## [Information shown]
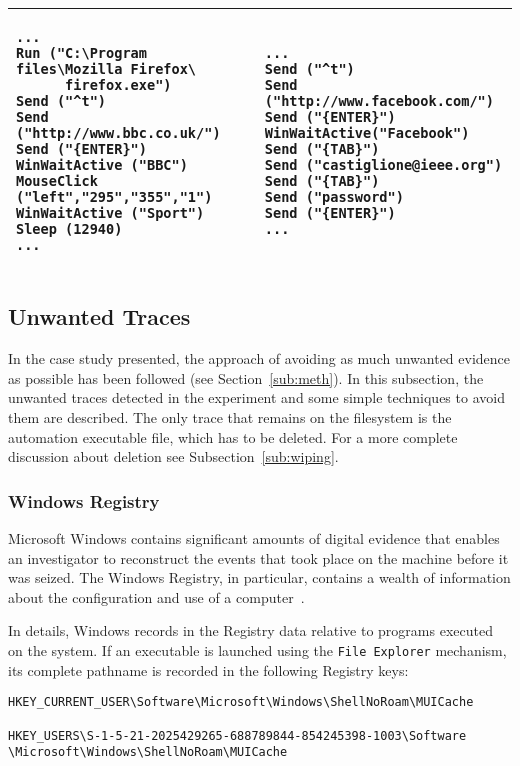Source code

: \documentclass[runningheads]{llncs}
\begin{document}
\noindent
\begin{tabular}{| p{} | p{} |}
\hline
\vspace{-0.4cm}
{\footnotesize
\begin{verbatim}
...
Run ("C:\Program files\Mozilla Firefox\
      firefox.exe")
Send ("^t")
Send ("http://www.bbc.co.uk/")
Send ("{ENTER}")
WinWaitActive ("BBC")
MouseClick ("left","295","355","1")
WinWaitActive ("Sport")
Sleep (12940)
...
\end{verbatim}
}
\vspace{-0.6cm}
&
\vspace{-0.4cm}
{\footnotesize
\begin{verbatim}
...
Send ("^t")
Send ("http://www.facebook.com/")
Send ("{ENTER}")
WinWaitActive("Facebook")
Send ("{TAB}")
Send ("castiglione@ieee.org")
Send ("{TAB}")
Send ("password")
Send ("{ENTER}")
...
\end{verbatim}
}
\vspace{-0.6cm}
\\
\hline
\end{tabular}


\subsection{Unwanted Traces}
In the case study presented, the approach of avoiding as much unwanted evidence as possible has been followed (see Section~\ref{sub:meth}). In this subsection, the unwanted traces detected in the experiment and some simple techniques to avoid them are described. The only trace that remains on the filesystem is the automation executable file, which has to be deleted. For a more complete discussion about deletion see Subsection~\ref{sub:wiping}.

\subsubsection{Windows Registry}
Microsoft Windows contains significant amounts of digital
evidence that enables an investigator to reconstruct the
events that took place on the machine before it was
seized. The Windows Registry, in particular, contains
a wealth of information about the configuration and use
of a computer~\cite{Carrier}.

In details, Windows records in the Registry data relative to programs executed on the system. If an executable is launched using the \verb=File Explorer= mechanism, its complete pathname is recorded in the following Registry keys:
{%
\begin{verbatim}
HKEY_CURRENT_USER\Software\Microsoft\Windows\ShellNoRoam\MUICache

HKEY_USERS\S-1-5-21-2025429265-688789844-854245398-1003\Software
\Microsoft\Windows\ShellNoRoam\MUICache
\end{verbatim}
}
\end{document}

## [Activity]
Above are the records; print them all exactly and keep the pictures out.

## [Output for this task]
Source code

: \documentclass[runningheads]{llncs}
\begin{document}
\noindent
\begin{tabular}{| p{} | p{} |}
\hline
\vspace{-0.4cm}
{\footnotesize
\begin{verbatim}
...
Run ("C:\Program files\Mozilla Firefox\
      firefox.exe")
Send ("^t")
Send ("http://www.bbc.co.uk/")
Send ("{ENTER}")
WinWaitActive ("BBC")
MouseClick ("left","295","355","1")
WinWaitActive ("Sport")
Sleep (12940)
...
\end{verbatim}
}
\vspace{-0.6cm}
&
\vspace{-0.4cm}
{\footnotesize
\begin{verbatim}
...
Send ("^t")
Send ("http://www.facebook.com/")
Send ("{ENTER}")
WinWaitActive("Facebook")
Send ("{TAB}")
Send ("castiglione@ieee.org")
Send ("{TAB}")
Send ("password")
Send ("{ENTER}")
...
\end{verbatim}
}
\vspace{-0.6cm}
\\
\hline
\end{tabular}


\subsection{Unwanted Traces}
In the case study presented, the approach of avoiding as much unwanted evidence as possible has been followed (see Section~\ref{sub:meth}). In this subsection, the unwanted traces detected in the experiment and some simple techniques to avoid them are described. The only trace that remains on the filesystem is the automation executable file, which has to be deleted. For a more complete discussion about deletion see Subsection~\ref{sub:wiping}.

\subsubsection{Windows Registry}
Microsoft Windows contains significant amounts of digital
evidence that enables an investigator to reconstruct the
events that took place on the machine before it was
seized. The Windows Registry, in particular, contains
a wealth of information about the configuration and use
of a computer~\cite{Carrier}.

In details, Windows records in the Registry data relative to programs executed on the system. If an executable is launched using the \verb=File Explorer= mechanism, its complete pathname is recorded in the following Registry keys:
{%
\begin{verbatim}
HKEY_CURRENT_USER\Software\Microsoft\Windows\ShellNoRoam\MUICache

HKEY_USERS\S-1-5-21-2025429265-688789844-854245398-1003\Software
\Microsoft\Windows\ShellNoRoam\MUICache
\end{verbatim}
}
\end{document}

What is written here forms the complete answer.